President Erdogan has shown it is no longer in the national security interest of the United States to be allied with Turkey.

Turkey joined NATO in 1952 to prevent the Soviet Union from drawing it into its sphere of influence. At that time, an alliance between Turkey and the West made sense. Today, however, the Cold War and the the Communist threat are no more.

The coup of July 15th must be examined with care. There are two prevailing interpretations of what transpired: One suggests President Erdogan was behind the coup, while the other claims the coup was planned in haste before Erdogan moved ruthlessly against his adversaries. Regardless of which theory is correct, what has transpired since the coup requires little, if any, interpretation.

Arresting thousands of Turkish soldiers, laying off 15,000 education workers, and purging the media and judiciary reveals a single goal: Erdogan wants dictatorial control.

We were warned of this in the past. President Assad of Syria has said that Erdogan thinks “He is the new sultan of the Ottoman [Empire] and he can control the region as it was during the Ottoman Empire under a new umbrella. In his heart he thinks he is a caliph.”

For too long, we have been allied with countries that do not have our best interests at heart. Over time these alliances have come back to haunt us, and they will continue to do so. Whether it be our alliance with the Shah in the 1970s or Saudi Arabia today all of these have resulted in blowback.

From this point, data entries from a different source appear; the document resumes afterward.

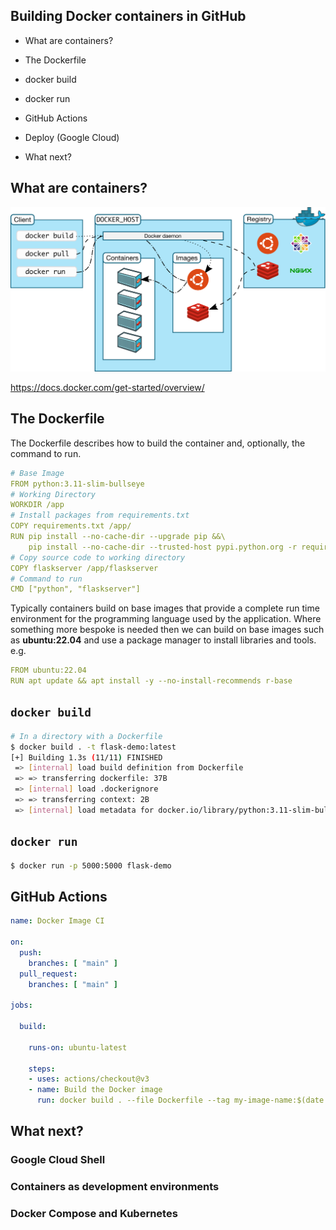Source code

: ## Building Docker containers in GitHub

* What are containers?

* The Dockerfile

* docker build

* docker run

* GitHub Actions

* Deploy (Google Cloud)

* What next?



## What are containers?

![](architecture.svg)

<https://docs.docker.com/get-started/overview/>



## The Dockerfile

The Dockerfile describes how to build the container and, optionally, the command to run. 

```yaml
# Base Image
FROM python:3.11-slim-bullseye
# Working Directory
WORKDIR /app
# Install packages from requirements.txt
COPY requirements.txt /app/
RUN pip install --no-cache-dir --upgrade pip &&\
    pip install --no-cache-dir --trusted-host pypi.python.org -r requirements.txt
# Copy source code to working directory
COPY flaskserver /app/flaskserver
# Command to run
CMD ["python", "flaskserver"]
```


Typically containers build on base images that provide a complete run time environment for the programming language used by the application. Where something more bespoke is needed then we can build on base images such as **ubuntu:22.04** and use a package manager to install libraries and tools. e.g.
```yaml
FROM ubuntu:22.04
RUN apt update && apt install -y --no-install-recommends r-base
```



## ```docker build```

```sh
# In a directory with a Dockerfile
$ docker build . -t flask-demo:latest
[+] Building 1.3s (11/11) FINISHED                                                                                    
 => [internal] load build definition from Dockerfile                                                             0.0s
 => => transferring dockerfile: 37B                                                                              0.0s
 => [internal] load .dockerignore                                                                                0.0s
 => => transferring context: 2B                                                                                  0.0s
 => [internal] load metadata for docker.io/library/python:3.11-slim-bullseye                                     1.2s
```



## ```docker run```

```sh
$ docker run -p 5000:5000 flask-demo
```



## GitHub Actions

```yaml
name: Docker Image CI

on:
  push:
    branches: [ "main" ]
  pull_request:
    branches: [ "main" ]

jobs:

  build:

    runs-on: ubuntu-latest

    steps:
    - uses: actions/checkout@v3
    - name: Build the Docker image
      run: docker build . --file Dockerfile --tag my-image-name:$(date +%s)
```



## What next?

### Google Cloud Shell

### Containers as development environments

### Docker Compose and Kubernetes
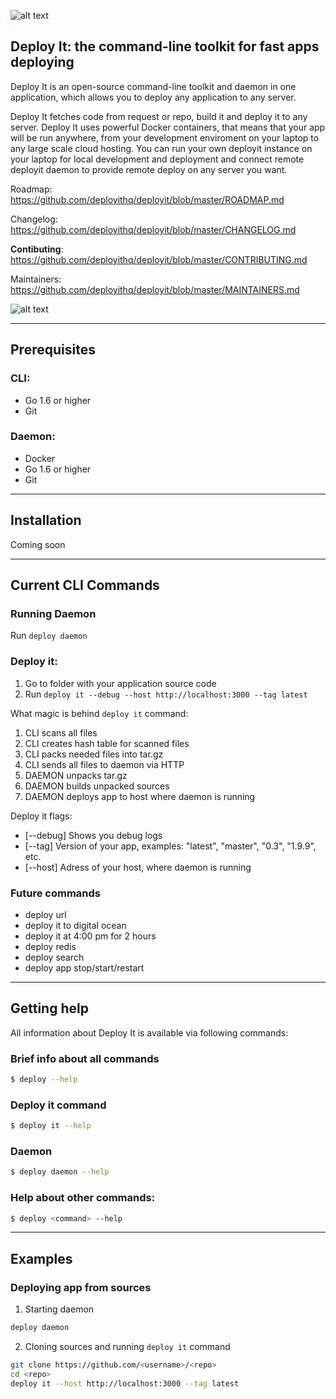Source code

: ![alt text](https://deployit.co/images/deployit-logo.png "Logo")

## Deploy It: the command-line toolkit for fast apps deploying

Deploy It is an open-source command-line toolkit and daemon in one application, which allows you to deploy any application to any server.

Deploy It fetches code from request or repo, build it and deploy it to any server. 
Deploy It uses powerful Docker containers, that means that your app will be run anywhere, from your development enviroment on your laptop to any large scale cloud hosting. 
You can run your own deployit instance on your laptop for local development and deployment and connect remote deployit daemon to provide remote deploy on any server you want.

Roadmap: https://github.com/deployithq/deployit/blob/master/ROADMAP.md

Changelog: https://github.com/deployithq/deployit/blob/master/CHANGELOG.md

**Contibuting**: https://github.com/deployithq/deployit/blob/master/CONTRIBUTING.md

Maintainers: https://github.com/deployithq/deployit/blob/master/MAINTAINERS.md

![alt text](https://deployit.co/images/cdn/intro-cli.png "Image")

___

## Prerequisites

### CLI:
- Go 1.6 or higher
- Git

### Daemon:
- Docker
- Go 1.6 or higher
- Git

___

## Installation

Coming soon

___

## Current CLI Commands

### Running Daemon
Run `deploy daemon`

### Deploy it:

1. Go to folder with your application source code
2. Run `deploy it --debug --host http://localhost:3000 --tag latest`

What magic is behind `deploy it` command:

1. CLI scans all files
2. CLI creates hash table for scanned files
3. CLI packs needed files into tar.gz
2. CLI sends all files to daemon via HTTP
3. DAEMON unpacks tar.gz
4. DAEMON builds unpacked sources
5. DAEMON deploys app to host where daemon is running

Deploy it flags:
* [--debug] Shows you debug logs
* [--tag] Version of your app, examples: "latest", "master", "0.3", "1.9.9", etc.
* [--host] Adress of your host, where daemon is running

### Future commands

* deploy url
* deploy it to digital ocean
* deploy it at 4:00 pm for 2 hours
* deploy redis
* deploy search <service>
* deploy app stop/start/restart

___

## Getting help

All information about Deploy It is available via following commands:

### Brief info about all commands
```bash
$ deploy --help
```

### Deploy it command
```bash
$ deploy it --help
```

### Daemon
```bash
$ deploy daemon --help
```

### Help about other commands:
```bash
$ deploy <command> --help
```

___

## Examples

### Deploying app from sources

1. Starting daemon
```bash
deploy daemon
```

2. Cloning sources and running `deploy it` command
```bash
git clone https://github.com/<username>/<repo>
cd <repo>
deploy it --host http://localhost:3000 --tag latest
```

President Erdogan has bombed Kurds in Iraq and Syria, Turkish troops have violated the territorial sovereignty of Iraq with relative ease, and Islamist fighters have entered Turkey. All of this works against our national interest.

President Erdogan and Turkey are only interested in their ambition to re-establish the Ottoman Empire.

President Erdogan is a cunning man, and he is playing us for fools. He does not care about the Islamist threat we face; instead, he wishes to oppress the Kurdish community in Turkey, install a friendly Islamist regime in Syria, and make himself the next sultan.

How has he been able to do this? American weaponry and support.

In the past, Turkey was a necessary ally against Soviet Communism, but that necessity no longer exists. One could even suggest that the secular, authoritarian Syrian state is less of a threat to our security than President Erdogan is at this moment.

Some will say disengagement with Turkey is isolationist, but it is nothing of the sort. Instead of hitching ourselves to a tyrannical Islamist regime that does not share our interests or values, we should avoid inflexible, entangling alliances. If we are to truly have a pro-America foreign policy, then it is time to take the advice of Thomas Jefferson:

“Peace, commerce, and honest friendship with all nations…entangling alliances with none.”

2 thoughts on “The Turkish Alliance Has Run Its Course

  1. As I visited Turkey a little over two years ago I was warned by our tour guide who was educated to a high level of the threat that was to come. It has come to pass with the Turks being ruled by a mad man. He will cause much harm to the area and as I saw the hearts of the Turks are not with him. They are good people who I hope will rebel this tyranny.


  2. I’m pleased to know that there are “millennials” who are willing and able to think about and work to solve the political challenges that face our country and our world.